Confiance dans la vie politique : deux lois et après ?

L'Assemblée Nationale vient d'adopter définitivement le 9 août le projet de Loi organique pour la confiance dans la vie politique, quelques jours après le projet de Loi pour la confiance dans la vie politique. Au-delà de la dualité de véhicules juridiques (loi simple + loi organique), il s'agit bien d'une démarche unique visant à rétablir la confiance que nous, citoyens, accordons à nos représentants. Ces textes étaient l'une des conditions de ralliement de François Bayrou à Emmanuel Macron.
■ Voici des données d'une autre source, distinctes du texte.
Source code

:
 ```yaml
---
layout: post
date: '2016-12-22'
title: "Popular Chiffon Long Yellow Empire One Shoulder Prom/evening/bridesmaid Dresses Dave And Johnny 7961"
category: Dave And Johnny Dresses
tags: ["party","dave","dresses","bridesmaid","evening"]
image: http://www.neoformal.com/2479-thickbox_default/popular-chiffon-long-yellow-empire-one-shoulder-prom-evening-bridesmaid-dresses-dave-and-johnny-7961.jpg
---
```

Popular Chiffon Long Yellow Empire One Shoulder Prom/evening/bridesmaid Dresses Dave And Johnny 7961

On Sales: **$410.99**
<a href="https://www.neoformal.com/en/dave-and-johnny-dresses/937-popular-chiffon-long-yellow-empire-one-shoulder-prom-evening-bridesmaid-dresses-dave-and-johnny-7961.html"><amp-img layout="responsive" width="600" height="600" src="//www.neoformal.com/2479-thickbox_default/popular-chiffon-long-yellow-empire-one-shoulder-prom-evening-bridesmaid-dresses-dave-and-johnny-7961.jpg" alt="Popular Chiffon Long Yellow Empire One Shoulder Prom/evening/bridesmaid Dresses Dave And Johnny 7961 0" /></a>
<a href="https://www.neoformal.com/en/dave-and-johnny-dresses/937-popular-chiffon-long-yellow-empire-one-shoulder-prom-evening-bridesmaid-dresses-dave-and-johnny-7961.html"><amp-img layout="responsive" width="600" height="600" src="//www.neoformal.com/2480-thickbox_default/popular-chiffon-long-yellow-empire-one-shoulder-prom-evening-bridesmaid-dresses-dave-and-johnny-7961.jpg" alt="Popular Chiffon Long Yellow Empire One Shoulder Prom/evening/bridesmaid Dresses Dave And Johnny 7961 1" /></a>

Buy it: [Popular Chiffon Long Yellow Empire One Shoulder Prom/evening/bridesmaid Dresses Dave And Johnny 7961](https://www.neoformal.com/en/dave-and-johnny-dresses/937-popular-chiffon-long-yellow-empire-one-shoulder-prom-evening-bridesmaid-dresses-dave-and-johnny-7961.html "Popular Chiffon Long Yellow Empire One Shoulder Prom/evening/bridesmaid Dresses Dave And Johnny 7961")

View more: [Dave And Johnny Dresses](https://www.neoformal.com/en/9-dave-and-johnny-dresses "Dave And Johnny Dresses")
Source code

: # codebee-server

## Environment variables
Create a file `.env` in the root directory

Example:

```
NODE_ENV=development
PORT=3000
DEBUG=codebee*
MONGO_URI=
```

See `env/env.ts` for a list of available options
On y trouve quelques mesures emblématiques telles que la fin de la réserve parlementaire (enveloppe allouée aux parlementaires pour subventionner des collectivités ou associations), la soumission des parlementaires à un régime de déclaration de frais plutôt que d'indemnité forfaitaire (autour de 6 000 € mensuels librement employés jusqu'ici par les parlementaires), la limitation des conflits d'intérêt entre les fonctions de parlementaire et certaines activités de conseil ou de lobbying, le contrôle fiscal des parlementaires en début de mandat ou encore l'interdiction des emplois familiaux (liste non exhaustive).
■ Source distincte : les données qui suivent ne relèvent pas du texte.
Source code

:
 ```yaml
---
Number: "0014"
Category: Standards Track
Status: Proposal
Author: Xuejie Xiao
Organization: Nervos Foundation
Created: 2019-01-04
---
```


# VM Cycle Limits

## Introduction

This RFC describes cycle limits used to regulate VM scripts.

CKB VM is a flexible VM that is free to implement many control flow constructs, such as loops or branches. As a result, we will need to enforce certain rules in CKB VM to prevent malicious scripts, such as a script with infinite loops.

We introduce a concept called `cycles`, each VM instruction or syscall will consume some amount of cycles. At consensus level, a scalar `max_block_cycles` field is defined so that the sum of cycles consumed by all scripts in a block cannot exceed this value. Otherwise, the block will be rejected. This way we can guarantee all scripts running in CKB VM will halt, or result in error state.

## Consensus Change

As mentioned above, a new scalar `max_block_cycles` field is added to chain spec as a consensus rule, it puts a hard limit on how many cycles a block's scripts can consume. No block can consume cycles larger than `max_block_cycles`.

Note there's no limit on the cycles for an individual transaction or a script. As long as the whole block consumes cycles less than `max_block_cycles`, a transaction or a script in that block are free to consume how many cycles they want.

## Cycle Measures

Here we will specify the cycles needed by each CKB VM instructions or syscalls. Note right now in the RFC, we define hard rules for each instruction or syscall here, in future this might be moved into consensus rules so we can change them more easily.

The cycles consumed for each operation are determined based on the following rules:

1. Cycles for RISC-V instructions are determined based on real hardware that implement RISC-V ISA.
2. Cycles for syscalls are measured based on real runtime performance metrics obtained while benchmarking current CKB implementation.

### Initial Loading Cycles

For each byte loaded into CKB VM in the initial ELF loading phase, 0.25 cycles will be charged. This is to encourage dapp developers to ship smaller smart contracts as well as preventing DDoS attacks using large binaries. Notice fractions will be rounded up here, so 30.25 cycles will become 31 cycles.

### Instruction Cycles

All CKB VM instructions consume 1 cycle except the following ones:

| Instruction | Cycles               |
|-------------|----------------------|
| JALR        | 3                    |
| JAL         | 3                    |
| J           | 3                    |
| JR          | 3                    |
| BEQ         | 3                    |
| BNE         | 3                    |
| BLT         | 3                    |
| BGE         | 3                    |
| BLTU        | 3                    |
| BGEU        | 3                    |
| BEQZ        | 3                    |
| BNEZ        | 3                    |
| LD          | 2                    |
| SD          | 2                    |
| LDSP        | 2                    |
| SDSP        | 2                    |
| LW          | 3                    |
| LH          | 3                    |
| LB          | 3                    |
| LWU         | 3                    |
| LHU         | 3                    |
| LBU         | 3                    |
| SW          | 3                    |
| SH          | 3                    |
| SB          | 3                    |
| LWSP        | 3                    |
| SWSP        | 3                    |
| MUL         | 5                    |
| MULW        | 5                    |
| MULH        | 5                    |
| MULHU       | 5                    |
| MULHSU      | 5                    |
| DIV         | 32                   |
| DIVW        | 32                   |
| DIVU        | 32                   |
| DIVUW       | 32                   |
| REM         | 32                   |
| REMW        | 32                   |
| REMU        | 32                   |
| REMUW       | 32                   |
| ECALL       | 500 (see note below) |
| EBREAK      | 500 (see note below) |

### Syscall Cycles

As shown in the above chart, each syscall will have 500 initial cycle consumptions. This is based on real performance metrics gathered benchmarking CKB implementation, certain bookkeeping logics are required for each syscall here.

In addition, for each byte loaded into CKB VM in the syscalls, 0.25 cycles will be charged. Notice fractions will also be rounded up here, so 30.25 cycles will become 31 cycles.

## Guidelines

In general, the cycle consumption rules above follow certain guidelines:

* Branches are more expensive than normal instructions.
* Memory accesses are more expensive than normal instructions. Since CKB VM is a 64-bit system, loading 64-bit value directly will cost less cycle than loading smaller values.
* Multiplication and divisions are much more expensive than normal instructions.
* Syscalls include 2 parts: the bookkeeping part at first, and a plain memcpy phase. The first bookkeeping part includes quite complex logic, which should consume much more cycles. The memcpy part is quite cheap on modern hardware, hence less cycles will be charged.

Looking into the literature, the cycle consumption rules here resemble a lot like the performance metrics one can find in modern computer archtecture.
Difficile de ne pas souscrire dans l'ensemble à ces mesures dans le contexte actuel, difficile de croire également qu'elles seront à la hauteur de l'objectif fixé par le titre même de ces textes.

La défiance de nos concitoyens dans la classe politique peut se résumer par deux sentiments qui, pour être caricaturaux, n'en sont pas moins profondément ancrés dans l'opinion : "tous pourris", mais aussi "tous incompétents". Cette défiance croissante n'est pas due principalement à l'imperfection des textes encadrant la pratique politique, mais au décalage de plus en plus perceptible entre l'impuissance de l'Etat et le poids des contraintes qu'il impose à la société.

Chacun d'entre nous est, en effet, en fonction de ses idées et de ses intérêts, prêt à accepter un niveau plus ou moins élevé de contrainte (fiscale, réglementaire...) en vue de participer à la réalisation d'objectifs d'intérêt général partagés, garantissant un certain niveau de solidarité permettant la vie en société : ce qu'on appelle le contrat social. Dès lors que la majorité de la population a le sentiment que le contrat est globalement rempli, elle est moins regardante sur les prérogatives et privilèges de la classe politique ; quand elle a le sentiment que le contrat n'est plus rempli, les passe-droits lui deviennent naturellement insupportables.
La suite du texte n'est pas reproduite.